Using Pathena at the MWT2
This is the description of Pathena given on the
DAonPanda
pathena is a glue script to submit user-defined jobs to distributed analysis systems. It provides a consistent user-interface to Athena users. It does the following tasks:
- archives the user's work directory
- sends the archive to Panda
- extracts job configuration from jobOs
- defines jobs automatically
- submits jobs
It is meant to make the transition from using athena on a local node to
using athena on
Panda as transparent as possible.
The pathena script is located in the
PhysicsAnalysis/AnalysisCommon/UserAnalysis/share.
It uses the runAthena script in the same directory to run the jobs on the Panda nodes. It has the following command line
parameters.
- inDS : input dataset
- outDS : output dataset
- split : number of subjobs to use (default=??)
- nfiles : number of files to process (default=all)
- site : send jobs to a particular site
For the Data Skimming Service based on a TAG selection pathena is a candidate engine for
processing the results of the selection.
Tests
BNL
- Task 1: Try running Pathena in an environment where it is said that it works.

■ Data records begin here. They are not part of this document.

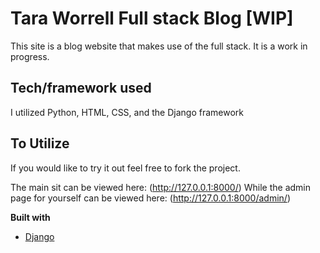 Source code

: # Tara Worrell Full stack Blog [WIP]

This site is a blog website that makes use of the full stack. It is a work in progress.

## Tech/framework used
I utilized Python, HTML, CSS, and the Django framework

## To Utilize
If you would like to try it out feel free to fork the project.

The main sit can be viewed here: (http://127.0.0.1:8000/)
While the admin page for yourself can be viewed here: (http://127.0.0.1:8000/admin/)

<b>Built with</b>
- [Django](https://www.djangoproject.com/)
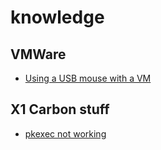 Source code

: # knowledge


## VMWare
- [Using a USB mouse with a VM](http://forum.yubico.com/viewtopic.php?t=1774&p=6987)

## X1 Carbon stuff
- [pkexec not working](https://qiita.com/cielavenir/items/bad3a62583acc088be9e)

- Status: (Jack) I set up the suggested environment on a BNL acas machine. Generation and simulation examples on the DAonPanda page were run. The generation job worked ok. The simulation job failed on a heartbeat.
- Procedure
1. set up the atlas software for release 12.0.4 at BNL and go to your workarea.

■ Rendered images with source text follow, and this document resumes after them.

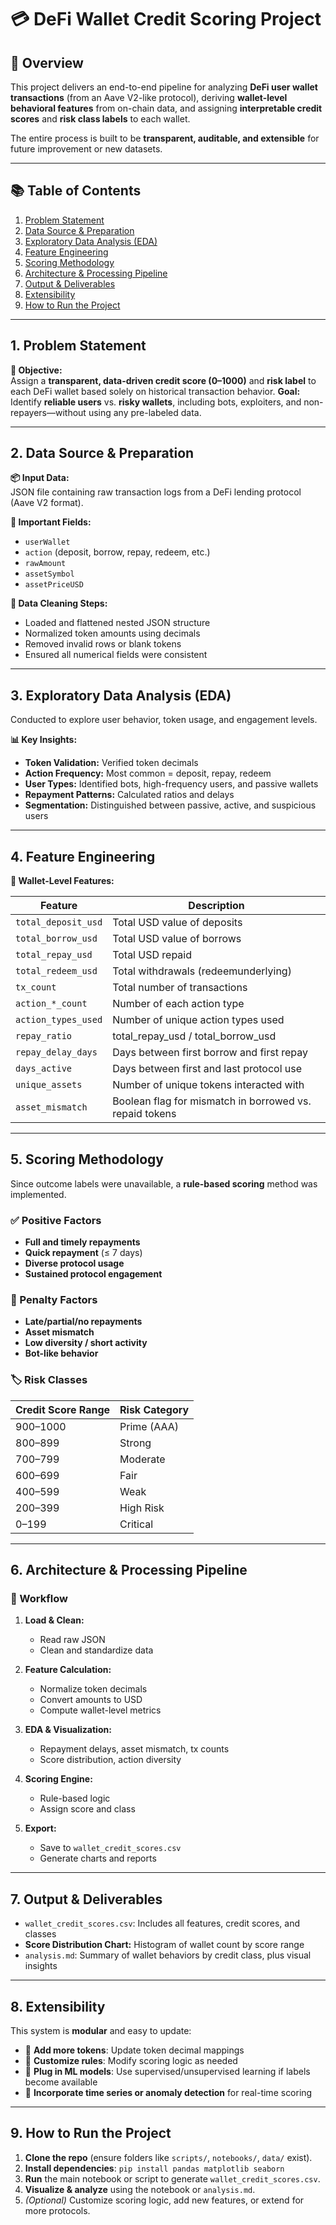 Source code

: # 💳 DeFi Wallet Credit Scoring Project

## 📌 Overview

This project delivers an end-to-end pipeline for analyzing **DeFi user wallet transactions** (from an Aave V2-like protocol), deriving **wallet-level behavioral features** from on-chain data, and assigning **interpretable credit scores** and **risk class labels** to each wallet.

The entire process is built to be **transparent, auditable, and extensible** for future improvement or new datasets.

---

## 📚 Table of Contents

1. [Problem Statement](#1-problem-statement)  
2. [Data Source & Preparation](#2-data-source--preparation)  
3. [Exploratory Data Analysis (EDA)](#3-exploratory-data-analysis-eda)  
4. [Feature Engineering](#4-feature-engineering)  
5. [Scoring Methodology](#5-scoring-methodology)  
6. [Architecture & Processing Pipeline](#6-architecture--processing-pipeline)  
7. [Output & Deliverables](#7-output--deliverables)  
8. [Extensibility](#8-extensibility)  
9. [How to Run the Project](#9-how-to-run-the-project)  

---

## 1. Problem Statement

**🎯 Objective:**  
Assign a **transparent, data-driven credit score (0–1000)** and **risk label** to each DeFi wallet based solely on historical transaction behavior.
**Goal:**  
Identify **reliable users** vs. **risky wallets**, including bots, exploiters, and non-repayers—without using any pre-labeled data.

---

## 2. Data Source & Preparation

**📦 Input Data:**  
JSON file containing raw transaction logs from a DeFi lending protocol (Aave V2 format).

**🔑 Important Fields:**
- `userWallet`
- `action` (deposit, borrow, repay, redeem, etc.)
- `rawAmount`
- `assetSymbol`
- `assetPriceUSD`

**🧹 Data Cleaning Steps:**
- Loaded and flattened nested JSON structure
- Normalized token amounts using decimals
- Removed invalid rows or blank tokens
- Ensured all numerical fields were consistent

---

## 3. Exploratory Data Analysis (EDA)

Conducted to explore user behavior, token usage, and engagement levels.

**📊 Key Insights:**
- **Token Validation:** Verified token decimals
- **Action Frequency:** Most common = deposit, repay, redeem
- **User Types:** Identified bots, high-frequency users, and passive wallets
- **Repayment Patterns:** Calculated ratios and delays
- **Segmentation:** Distinguished between passive, active, and suspicious users

---

## 4. Feature Engineering

**🧠 Wallet-Level Features:**

| Feature                | Description                                               |
|------------------------|-----------------------------------------------------------|
| `total_deposit_usd`    | Total USD value of deposits                               |
| `total_borrow_usd`     | Total USD value of borrows                                |
| `total_repay_usd`      | Total USD repaid                                          |
| `total_redeem_usd`     | Total withdrawals (redeemunderlying)                     |
| `tx_count`             | Total number of transactions                              |
| `action_*_count`       | Number of each action type                                |
| `action_types_used`    | Number of unique action types used                        |
| `repay_ratio`          | total_repay_usd / total_borrow_usd                        |
| `repay_delay_days`     | Days between first borrow and first repay                 |
| `days_active`          | Days between first and last protocol use                  |
| `unique_assets`        | Number of unique tokens interacted with                   |
| `asset_mismatch`       | Boolean flag for mismatch in borrowed vs. repaid tokens   |

---

## 5. Scoring Methodology

Since outcome labels were unavailable, a **rule-based scoring** method was implemented.

### ✅ Positive Factors
- **Full and timely repayments**
- **Quick repayment** (≤ 7 days)
- **Diverse protocol usage**
- **Sustained protocol engagement**

### 🚫 Penalty Factors
- **Late/partial/no repayments**
- **Asset mismatch**
- **Low diversity / short activity**
- **Bot-like behavior**

### 🏷️ Risk Classes

| Credit Score Range | Risk Category |
|--------------------|---------------|
| 900–1000           | Prime (AAA)   |
| 800–899            | Strong        |
| 700–799            | Moderate      |
| 600–699            | Fair          |
| 400–599            | Weak          |
| 200–399            | High Risk     |
| 0–199              | Critical      |

---

## 6. Architecture & Processing Pipeline

### 🔄 Workflow

1. **Load & Clean:**  
   - Read raw JSON  
   - Clean and standardize data

2. **Feature Calculation:**  
   - Normalize token decimals  
   - Convert amounts to USD  
   - Compute wallet-level metrics

3. **EDA & Visualization:**  
   - Repayment delays, asset mismatch, tx counts  
   - Score distribution, action diversity

4. **Scoring Engine:**  
   - Rule-based logic  
   - Assign score and class

5. **Export:**  
   - Save to `wallet_credit_scores.csv`  
   - Generate charts and reports

---

## 7. Output & Deliverables

- `wallet_credit_scores.csv`: Includes all features, credit scores, and classes
- **Score Distribution Chart:** Histogram of wallet count by score range
- `analysis.md`: Summary of wallet behaviors by credit class, plus visual insights

---

## 8. Extensibility

This system is **modular** and easy to update:

- 🔄 **Add more tokens**: Update token decimal mappings
- 🧩 **Customize rules**: Modify scoring logic as needed
- 🤖 **Plug in ML models**: Use supervised/unsupervised learning if labels become available
- 🧠 **Incorporate time series or anomaly detection** for real-time scoring

---

## 9. How to Run the Project

1. **Clone the repo** (ensure folders like `scripts/`, `notebooks/`, `data/` exist).  
2. **Install dependencies**: `pip install pandas matplotlib seaborn`  
3. **Run** the main notebook or script to generate `wallet_credit_scores.csv`.  
4. **Visualize & analyze** using the notebook or `analysis.md`.  
5. *(Optional)* Customize scoring logic, add new features, or extend for more protocols.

- source /afs/usatlas.bnl.gov/scripts/setup_cmt_usatlas.csh 12.0.4 --opt -p AtlasOffline
2. clean up your InstallArea since any packages which show up in your workarea and InstallArea
will be shipped with the job and built on the worker nodes.
3. check out the UserAnalysis package and go to the run directory
4. get the example job options from the web service with wget
5. set up the grid environment (/afs/usatlas.bnl.gov/lcg/lcg-2.7.0/etc/profile.d/grid_env.csh) and
get a grid certificate (grid-proxy-init).
6. source the cmt/setup.csh *Note* that you must do this after the grid certificate because pathena
and grid use different pythons.
7. try _athena jobOptions.pythia.py_ to check that it works
8. now do _pathena -v jobOptions.pythia.py --outDS user.YourName.1.test.evgen.pool.v1_
9. the output to the screen will contain two PandaID's: one for the build and one for the run.
10. use the [[http://gridui02.usatlas.bnl.gov:25880/server/pandamon/query][Panda page]] to monitor
the job by putting the PandaID in the Job field.
- Task 2: Try to run a pathena job on an existing AOD dataset at BNL.
MWT2
- Issue 1: What is involved in doing this on the MWT2 system?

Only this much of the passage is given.